Once we selected the best LCMM for each pollutant, we described demographic and lifestyle characteristics in each identified classes. We further used conditional logistic regression to estimate the adjusted association between exposure trajectory class membership and the odds of being diagnosed with breast cancer. Because the entropy of the best LCMM was excellent (0.94 for PCB153 and 0.96 for BaP) and the sample size was large, we did not account for classification uncertainty [17]. In addition to matching factors, each model was adjusted for the level of education (secondary, 1 to 2-year university degree, ≥ 3-year university degree) which was the minimally sufficient adjustment set identified from the directed acyclic graph (Figure S3 in Supplementary Material [15]). We also adjusted for age at the index date (in years) to account for potential residual differences in age within each case–control pair.

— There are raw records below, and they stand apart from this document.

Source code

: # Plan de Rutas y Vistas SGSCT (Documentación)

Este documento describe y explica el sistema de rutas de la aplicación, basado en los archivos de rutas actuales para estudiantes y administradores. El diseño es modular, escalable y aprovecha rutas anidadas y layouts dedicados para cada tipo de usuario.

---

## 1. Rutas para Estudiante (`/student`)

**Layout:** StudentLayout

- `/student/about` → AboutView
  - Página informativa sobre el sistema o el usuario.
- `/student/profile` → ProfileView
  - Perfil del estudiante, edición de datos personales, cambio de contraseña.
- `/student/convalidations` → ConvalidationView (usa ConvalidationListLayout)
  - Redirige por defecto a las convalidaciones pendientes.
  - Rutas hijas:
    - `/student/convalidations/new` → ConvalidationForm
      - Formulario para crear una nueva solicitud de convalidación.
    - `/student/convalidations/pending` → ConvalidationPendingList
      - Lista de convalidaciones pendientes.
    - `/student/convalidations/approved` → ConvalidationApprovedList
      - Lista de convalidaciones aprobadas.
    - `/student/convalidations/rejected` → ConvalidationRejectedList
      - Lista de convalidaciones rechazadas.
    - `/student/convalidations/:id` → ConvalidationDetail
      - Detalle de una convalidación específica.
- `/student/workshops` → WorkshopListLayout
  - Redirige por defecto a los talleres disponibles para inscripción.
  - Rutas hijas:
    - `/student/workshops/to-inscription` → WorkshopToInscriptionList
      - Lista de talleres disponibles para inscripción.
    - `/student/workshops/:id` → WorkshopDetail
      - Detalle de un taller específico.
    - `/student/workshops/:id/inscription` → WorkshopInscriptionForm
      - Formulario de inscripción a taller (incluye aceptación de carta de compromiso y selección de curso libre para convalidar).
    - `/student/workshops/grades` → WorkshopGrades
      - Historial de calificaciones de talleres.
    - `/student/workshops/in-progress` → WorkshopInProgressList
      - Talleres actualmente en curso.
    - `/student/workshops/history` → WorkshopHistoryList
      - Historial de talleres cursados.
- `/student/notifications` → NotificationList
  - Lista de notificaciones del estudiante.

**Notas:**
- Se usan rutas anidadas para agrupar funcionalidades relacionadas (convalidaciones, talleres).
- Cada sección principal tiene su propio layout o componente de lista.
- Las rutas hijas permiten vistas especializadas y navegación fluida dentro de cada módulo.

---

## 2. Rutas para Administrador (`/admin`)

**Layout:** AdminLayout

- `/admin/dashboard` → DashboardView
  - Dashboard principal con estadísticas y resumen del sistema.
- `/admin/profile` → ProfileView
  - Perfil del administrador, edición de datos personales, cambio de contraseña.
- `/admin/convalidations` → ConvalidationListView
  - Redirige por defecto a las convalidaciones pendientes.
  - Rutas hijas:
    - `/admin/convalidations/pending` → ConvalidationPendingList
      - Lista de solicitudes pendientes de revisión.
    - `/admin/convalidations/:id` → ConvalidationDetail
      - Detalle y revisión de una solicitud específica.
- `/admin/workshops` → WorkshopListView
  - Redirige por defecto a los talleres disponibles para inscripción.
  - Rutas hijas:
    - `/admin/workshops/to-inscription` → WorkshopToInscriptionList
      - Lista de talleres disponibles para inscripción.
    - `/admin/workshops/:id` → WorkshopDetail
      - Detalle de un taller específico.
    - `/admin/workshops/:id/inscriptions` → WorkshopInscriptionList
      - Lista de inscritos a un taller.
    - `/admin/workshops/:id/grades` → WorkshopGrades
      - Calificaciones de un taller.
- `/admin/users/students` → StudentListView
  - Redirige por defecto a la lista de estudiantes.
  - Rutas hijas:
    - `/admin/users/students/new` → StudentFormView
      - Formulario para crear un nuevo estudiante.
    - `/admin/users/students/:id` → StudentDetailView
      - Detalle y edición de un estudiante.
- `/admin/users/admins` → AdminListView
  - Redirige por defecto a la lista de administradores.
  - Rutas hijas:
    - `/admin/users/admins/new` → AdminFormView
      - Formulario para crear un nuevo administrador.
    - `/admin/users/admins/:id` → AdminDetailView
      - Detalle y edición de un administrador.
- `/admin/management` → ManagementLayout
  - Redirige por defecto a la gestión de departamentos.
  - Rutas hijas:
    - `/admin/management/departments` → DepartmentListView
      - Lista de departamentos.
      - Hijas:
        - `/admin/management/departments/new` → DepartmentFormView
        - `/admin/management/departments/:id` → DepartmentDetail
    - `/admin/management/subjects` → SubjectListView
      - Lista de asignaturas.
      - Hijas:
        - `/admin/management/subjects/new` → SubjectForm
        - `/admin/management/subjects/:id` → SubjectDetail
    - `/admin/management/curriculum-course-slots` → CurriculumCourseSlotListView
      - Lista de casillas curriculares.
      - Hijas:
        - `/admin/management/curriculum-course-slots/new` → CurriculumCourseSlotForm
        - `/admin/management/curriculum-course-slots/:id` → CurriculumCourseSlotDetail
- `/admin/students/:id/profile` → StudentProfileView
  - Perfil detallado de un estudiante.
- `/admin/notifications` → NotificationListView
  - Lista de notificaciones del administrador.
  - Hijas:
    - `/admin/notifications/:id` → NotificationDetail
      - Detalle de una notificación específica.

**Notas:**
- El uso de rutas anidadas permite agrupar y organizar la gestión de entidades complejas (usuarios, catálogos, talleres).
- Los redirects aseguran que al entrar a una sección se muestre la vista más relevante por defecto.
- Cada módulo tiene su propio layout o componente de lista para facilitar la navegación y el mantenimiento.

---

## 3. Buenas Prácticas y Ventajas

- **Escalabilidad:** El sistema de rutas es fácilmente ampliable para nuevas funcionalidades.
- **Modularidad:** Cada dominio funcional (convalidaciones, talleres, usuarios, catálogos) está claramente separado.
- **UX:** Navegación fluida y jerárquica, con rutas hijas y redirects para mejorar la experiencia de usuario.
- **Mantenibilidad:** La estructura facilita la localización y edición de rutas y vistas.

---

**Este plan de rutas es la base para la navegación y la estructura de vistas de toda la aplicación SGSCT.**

In a sensitivity analysis, we further adjusted for known and potential risk factors of breast cancer: urban residence at birth (yes, no), age at menarche (< 12, 12–13, ≥ 14 years), total physical activity (quartiles of METs-h/week), smoking status (never, current, former smoker), alcohol drinking (0, 1–6.6, ≥ 6.7 g/day), body mass index (< 25, 25–29, ≥ 30 kg/m2), parity and age at the first full-term pregnancy (no child/1–2 children and age < 30 years, 1–2 children and age ≥ 30 years, > 3 children), ever breastfeeding (yes, no), use of oral contraceptives (yes, no), use of menopausal hormone replacement therapy (yes, no), and history of personal benign breast disease (yes, no). All variables were taken at cohort entry except for alcohol consumption which was collected at questionnaire 3 through the dietary questionnaire and for hormonal treatments, we used the information available in the last questionnaire before the index date. Missing data were imputed by the modal class for risk factors with less than 5% of missing data, and a 'missing' category was created for risk factors with more missing data [15, 24].

All analyses were performed using the R software version 3.6.1, and the lcmm R package version 1.9.2 for the identification of classes of exposure trajectories [42].

Results

Cases and controls selection and characteristics

Among the 98,995 women included in the E3N cohort study, 6,298 incident breast cancer diagnoses were identified between 1990 and 2011 (Figure S4 in Supplementary Material [15]. After excluding 19 cases of Paget disease and phyllodes tumors, 3 cases with missing data on matching factors, and 1,054 cases or controls with missing data on addresses or addresses outside metropolitan France, the XENAIR case–control study included 5,222 cases and 5,222 matched controls [15]. For the present study, we further excluded 331 women with follow-up shorter than one year, leaving 5,058 cases and 5,059 controls for the trajectory analysis, and 5,058 case–control pairs for the conditional logistic regression analysis.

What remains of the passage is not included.